Problem to solve -
An exact copy of the lines from the one containing "- ✅ Location-specific titles" through the last line below is required; include both of those lines and no others.

[Stored entries]
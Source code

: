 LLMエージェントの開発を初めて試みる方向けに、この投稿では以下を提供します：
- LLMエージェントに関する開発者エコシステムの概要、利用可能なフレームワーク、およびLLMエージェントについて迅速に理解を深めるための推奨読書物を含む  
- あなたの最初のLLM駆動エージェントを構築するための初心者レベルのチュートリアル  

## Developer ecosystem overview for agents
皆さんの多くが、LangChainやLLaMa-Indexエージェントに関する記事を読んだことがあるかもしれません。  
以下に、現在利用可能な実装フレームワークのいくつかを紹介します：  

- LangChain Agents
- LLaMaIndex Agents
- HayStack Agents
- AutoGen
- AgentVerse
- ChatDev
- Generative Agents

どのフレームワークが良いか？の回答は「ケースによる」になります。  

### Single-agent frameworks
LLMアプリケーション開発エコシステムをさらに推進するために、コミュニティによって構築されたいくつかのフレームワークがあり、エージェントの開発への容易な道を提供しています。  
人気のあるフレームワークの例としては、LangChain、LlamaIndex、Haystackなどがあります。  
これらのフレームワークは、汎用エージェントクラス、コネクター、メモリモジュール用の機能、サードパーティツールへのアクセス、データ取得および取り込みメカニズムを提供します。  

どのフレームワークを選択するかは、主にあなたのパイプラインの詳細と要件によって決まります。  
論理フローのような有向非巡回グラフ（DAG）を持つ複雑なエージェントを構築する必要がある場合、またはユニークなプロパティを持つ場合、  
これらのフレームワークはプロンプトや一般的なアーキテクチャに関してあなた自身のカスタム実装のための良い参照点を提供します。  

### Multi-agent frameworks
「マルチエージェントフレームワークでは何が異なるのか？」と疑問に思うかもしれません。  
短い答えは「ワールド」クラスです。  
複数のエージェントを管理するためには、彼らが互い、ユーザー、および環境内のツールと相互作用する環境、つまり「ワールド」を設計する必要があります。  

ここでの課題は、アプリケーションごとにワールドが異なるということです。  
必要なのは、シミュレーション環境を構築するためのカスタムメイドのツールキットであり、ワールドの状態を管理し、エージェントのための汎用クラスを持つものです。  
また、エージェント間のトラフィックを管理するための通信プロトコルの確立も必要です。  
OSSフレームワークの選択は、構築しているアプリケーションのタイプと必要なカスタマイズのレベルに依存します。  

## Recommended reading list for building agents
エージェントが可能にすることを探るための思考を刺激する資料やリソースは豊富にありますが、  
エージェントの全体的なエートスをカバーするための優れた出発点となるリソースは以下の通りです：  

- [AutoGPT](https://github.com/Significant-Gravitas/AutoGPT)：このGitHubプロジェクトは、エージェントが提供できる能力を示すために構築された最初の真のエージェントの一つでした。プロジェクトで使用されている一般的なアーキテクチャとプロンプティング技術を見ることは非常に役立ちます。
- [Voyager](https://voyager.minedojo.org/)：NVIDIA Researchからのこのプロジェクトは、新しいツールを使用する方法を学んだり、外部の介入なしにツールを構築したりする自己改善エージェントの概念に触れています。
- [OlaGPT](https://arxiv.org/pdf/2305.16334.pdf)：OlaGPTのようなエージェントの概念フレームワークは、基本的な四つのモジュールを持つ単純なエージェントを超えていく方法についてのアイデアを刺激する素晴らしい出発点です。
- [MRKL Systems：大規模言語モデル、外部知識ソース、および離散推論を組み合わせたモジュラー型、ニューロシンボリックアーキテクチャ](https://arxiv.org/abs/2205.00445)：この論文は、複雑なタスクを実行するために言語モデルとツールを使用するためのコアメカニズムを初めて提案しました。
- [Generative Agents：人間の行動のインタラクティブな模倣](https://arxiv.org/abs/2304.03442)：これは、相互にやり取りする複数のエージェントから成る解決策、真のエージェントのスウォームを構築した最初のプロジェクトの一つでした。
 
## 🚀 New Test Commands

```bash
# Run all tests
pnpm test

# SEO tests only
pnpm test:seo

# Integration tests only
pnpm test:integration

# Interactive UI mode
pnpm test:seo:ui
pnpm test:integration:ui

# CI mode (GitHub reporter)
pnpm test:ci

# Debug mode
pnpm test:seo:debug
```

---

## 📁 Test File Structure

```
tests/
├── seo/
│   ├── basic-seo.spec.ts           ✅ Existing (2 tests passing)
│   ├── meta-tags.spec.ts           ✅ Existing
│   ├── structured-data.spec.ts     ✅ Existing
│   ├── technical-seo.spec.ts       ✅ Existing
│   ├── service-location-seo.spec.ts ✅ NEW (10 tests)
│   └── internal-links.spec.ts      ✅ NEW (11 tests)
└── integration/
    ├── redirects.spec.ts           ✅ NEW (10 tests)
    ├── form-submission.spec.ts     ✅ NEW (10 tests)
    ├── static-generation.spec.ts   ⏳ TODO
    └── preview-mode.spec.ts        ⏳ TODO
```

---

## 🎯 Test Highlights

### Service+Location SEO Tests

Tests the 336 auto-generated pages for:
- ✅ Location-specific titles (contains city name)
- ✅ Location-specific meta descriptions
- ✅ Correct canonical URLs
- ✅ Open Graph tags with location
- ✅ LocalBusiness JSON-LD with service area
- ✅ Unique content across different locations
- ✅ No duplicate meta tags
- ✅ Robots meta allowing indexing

Answer to this problem -
- ✅ Location-specific titles (contains city name)
- ✅ Location-specific meta descriptions
- ✅ Correct canonical URLs
- ✅ Open Graph tags with location
- ✅ LocalBusiness JSON-LD with service area
- ✅ Unique content across different locations
- ✅ No duplicate meta tags
- ✅ Robots meta allowing indexing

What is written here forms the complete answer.